§ Problem details
Work through the records below and copy every line that includes "example".
┏━━
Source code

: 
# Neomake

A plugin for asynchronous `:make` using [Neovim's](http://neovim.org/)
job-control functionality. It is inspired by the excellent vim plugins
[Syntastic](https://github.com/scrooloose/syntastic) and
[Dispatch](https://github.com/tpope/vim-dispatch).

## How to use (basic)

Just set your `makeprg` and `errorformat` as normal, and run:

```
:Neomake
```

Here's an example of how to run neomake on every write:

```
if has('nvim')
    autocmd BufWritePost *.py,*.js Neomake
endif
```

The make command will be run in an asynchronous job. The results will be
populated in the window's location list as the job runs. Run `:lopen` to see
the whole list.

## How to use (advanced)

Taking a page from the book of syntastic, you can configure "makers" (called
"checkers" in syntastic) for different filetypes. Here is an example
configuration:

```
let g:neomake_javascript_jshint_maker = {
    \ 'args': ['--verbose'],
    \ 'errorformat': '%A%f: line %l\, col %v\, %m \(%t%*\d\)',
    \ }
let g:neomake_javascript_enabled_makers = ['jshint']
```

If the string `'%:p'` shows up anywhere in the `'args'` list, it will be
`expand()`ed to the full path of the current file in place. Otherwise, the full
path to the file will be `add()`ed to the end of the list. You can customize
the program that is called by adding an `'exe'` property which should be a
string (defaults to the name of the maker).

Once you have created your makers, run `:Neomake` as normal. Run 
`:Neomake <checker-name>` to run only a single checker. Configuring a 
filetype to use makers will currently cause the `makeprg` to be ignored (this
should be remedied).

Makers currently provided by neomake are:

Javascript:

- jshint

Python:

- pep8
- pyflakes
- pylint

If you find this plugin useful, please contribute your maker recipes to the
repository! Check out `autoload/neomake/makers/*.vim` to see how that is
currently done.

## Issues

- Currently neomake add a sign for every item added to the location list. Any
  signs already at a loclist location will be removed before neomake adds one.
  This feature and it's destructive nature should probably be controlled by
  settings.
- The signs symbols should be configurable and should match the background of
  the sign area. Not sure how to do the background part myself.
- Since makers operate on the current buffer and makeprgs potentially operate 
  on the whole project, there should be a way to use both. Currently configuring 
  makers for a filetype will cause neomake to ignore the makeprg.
┗━━
§ Your solution
Here's an example of how to run neomake on every write:
"checkers" in syntastic) for different filetypes. Here is an example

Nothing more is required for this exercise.